ところで、ペーボ氏の生い立ちが書かれた「母子家庭の夢から生まれたノーベル賞」 と題された記事は非常に興味深いものがありました。 父親はプロスタグランジンの研究で名を馳せた生化学者で、1982年にノーベル生理学医学賞を受賞したべリストームであり、 同じ賞の親子受賞という素晴らしい快挙なのですが、上記の記事にあるとおり、ペーボ氏は、べリストームと愛人の関係にあった女性との間に生まれた婚外子なのです。 母子家庭で育ったそんな生い立ちながらも、当然ながらノーベル賞学者たる父の遺伝子の半分をもらっているわけで、 この記事にある「カエルの子はカエル、息子はやはり父親の子でした」のくだりには唸るものがありました。

ここで、ちょっと不謹慎と言われてしまいそうですが、今般のペーボ氏の生い立ちから、「ウォーエンブレムに教わった愛の結晶のかたち」 に書いたことを思い出してしまいました。 つまり、英オークスで2着となり通算で11勝した牝馬シニョリーナ(Signorina)と無名種牡馬シャルールー(Chaleureux)がお互いに惹かれ合って心酔状態になり、 そこから生まれたシニョリネッタ(Signorinetta)は 1908 年のイギリスのダービーとオークスに勝ってしまう話と、 スイスのベルン大学での実験において、人間の女性は、 自分の(俗に恋愛遺伝子と呼ばれる)HLA 遺伝子と最も異なる型の HLA 遺伝子を持った男性の匂いに魅力を感じるという結果になった話です。

すると、「ベスト・トゥ・ベストの配合はベストなのか?」に書いたように、 深慮なく名種牡馬と名牝を交配させればいいという単純なものではないということをあらためて思い知らされるのです。

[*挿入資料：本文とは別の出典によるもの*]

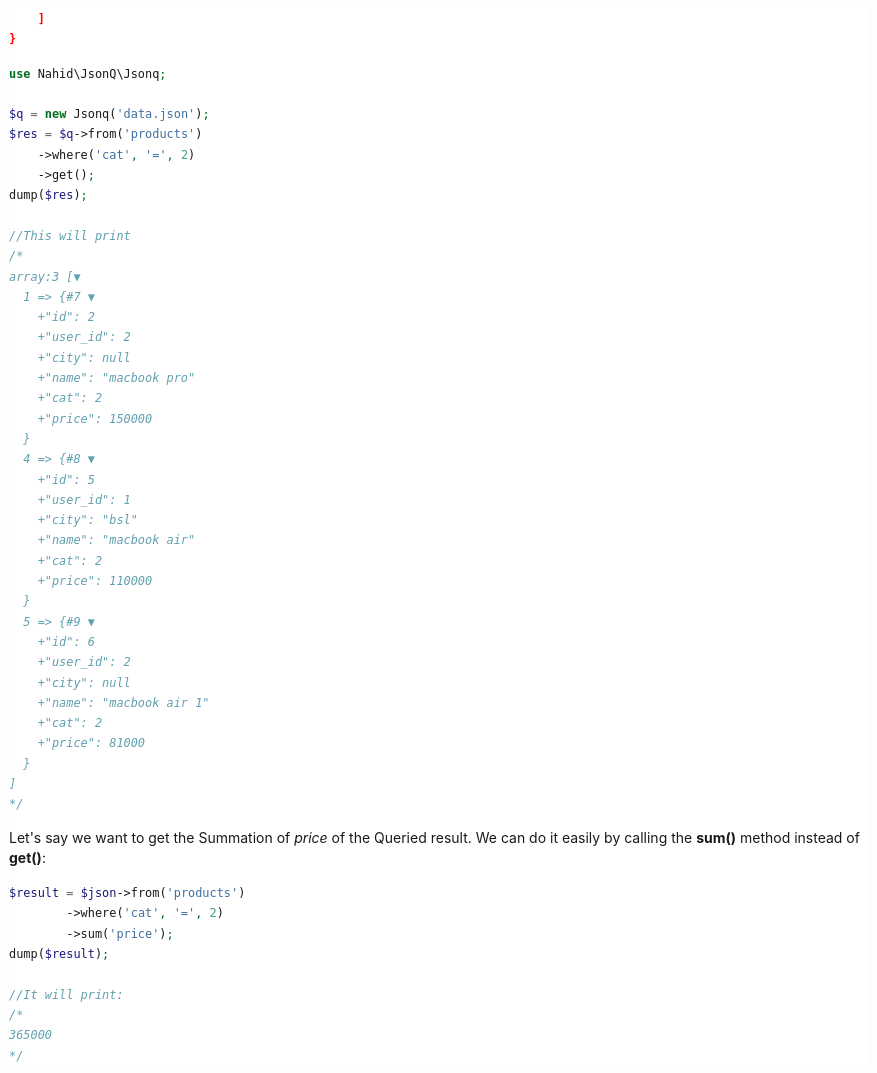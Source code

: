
 ```json
	]
}
```

```php
use Nahid\JsonQ\Jsonq;

$q = new Jsonq('data.json');
$res = $q->from('products')
    ->where('cat', '=', 2)
    ->get();
dump($res);

//This will print
/*
array:3 [▼
  1 => {#7 ▼
    +"id": 2
    +"user_id": 2
    +"city": null
    +"name": "macbook pro"
    +"cat": 2
    +"price": 150000
  }
  4 => {#8 ▼
    +"id": 5
    +"user_id": 1
    +"city": "bsl"
    +"name": "macbook air"
    +"cat": 2
    +"price": 110000
  }
  5 => {#9 ▼
    +"id": 6
    +"user_id": 2
    +"city": null
    +"name": "macbook air 1"
    +"cat": 2
    +"price": 81000
  }
]
*/
```

Let's say we want to get the Summation of _price_ of the Queried result. We can do it easily by calling the **sum()** method instead of **get()**:

```php
$result = $json->from('products')
        ->where('cat', '=', 2)
        ->sum('price');
dump($result);

//It will print:
/*
365000
*/
```
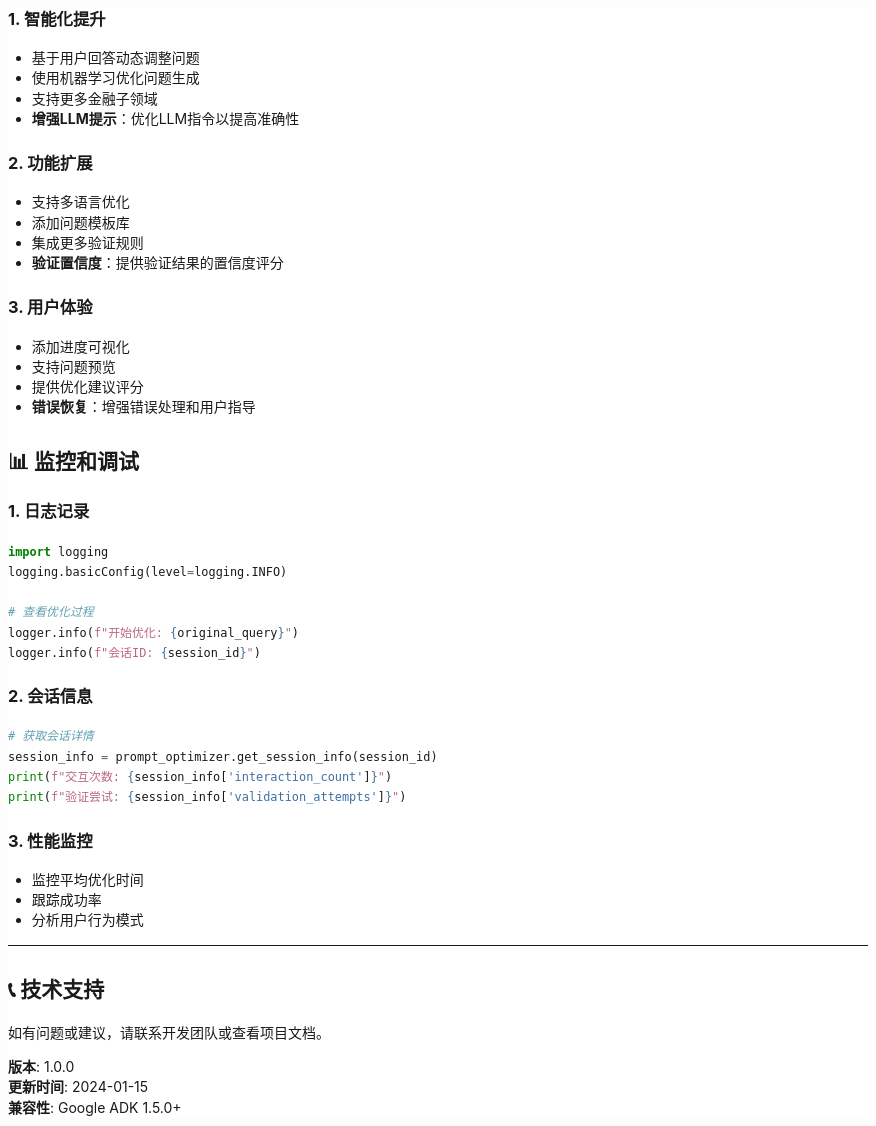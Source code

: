 ### 1. 智能化提升
- 基于用户回答动态调整问题
- 使用机器学习优化问题生成
- 支持更多金融子领域
- **增强LLM提示**：优化LLM指令以提高准确性

### 2. 功能扩展
- 支持多语言优化
- 添加问题模板库
- 集成更多验证规则
- **验证置信度**：提供验证结果的置信度评分

### 3. 用户体验
- 添加进度可视化
- 支持问题预览
- 提供优化建议评分
- **错误恢复**：增强错误处理和用户指导

## 📊 监控和调试

### 1. 日志记录
```python
import logging
logging.basicConfig(level=logging.INFO)

# 查看优化过程
logger.info(f"开始优化: {original_query}")
logger.info(f"会话ID: {session_id}")
```

### 2. 会话信息
```python
# 获取会话详情
session_info = prompt_optimizer.get_session_info(session_id)
print(f"交互次数: {session_info['interaction_count']}")
print(f"验证尝试: {session_info['validation_attempts']}")
```

### 3. 性能监控
- 监控平均优化时间
- 跟踪成功率
- 分析用户行为模式

---

## 📞 技术支持

如有问题或建议，请联系开发团队或查看项目文档。

**版本**: 1.0.0  
**更新时间**: 2024-01-15  
**兼容性**: Google ADK 1.5.0+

人間の夫婦の場合、家柄や収入といった打算による相手選びや、好きも嫌いもあったものではない政略結婚の結果など、 「本当の愛」に乏しいケースが一定の割合で存在するでしょう。 その一方で不倫の場合は、本能的に、つまり生物(「なまもの」と読んだ方がいいかも) としてのありのままの感情と感情がダイレクトに惹かれ合った「男と女」が全てですよね。

若い未婚の男女の皆さん、将来結婚して、健康で賢い子をもうけたいと思ったならば、本当に好きになって心底愛した相手を選ぶべきですよ…… などと、今年のノーベル賞受賞者の生い立ちから思ってしまったオジサンでありました。

なお、ペーボ氏の科学者としての真摯な姿は こちら の記事のとおりで、本当に素晴らしいです。 また、沖縄科学技術大学院大学の客員教授でもあり、日本人としても何か嬉しくなってしまいます。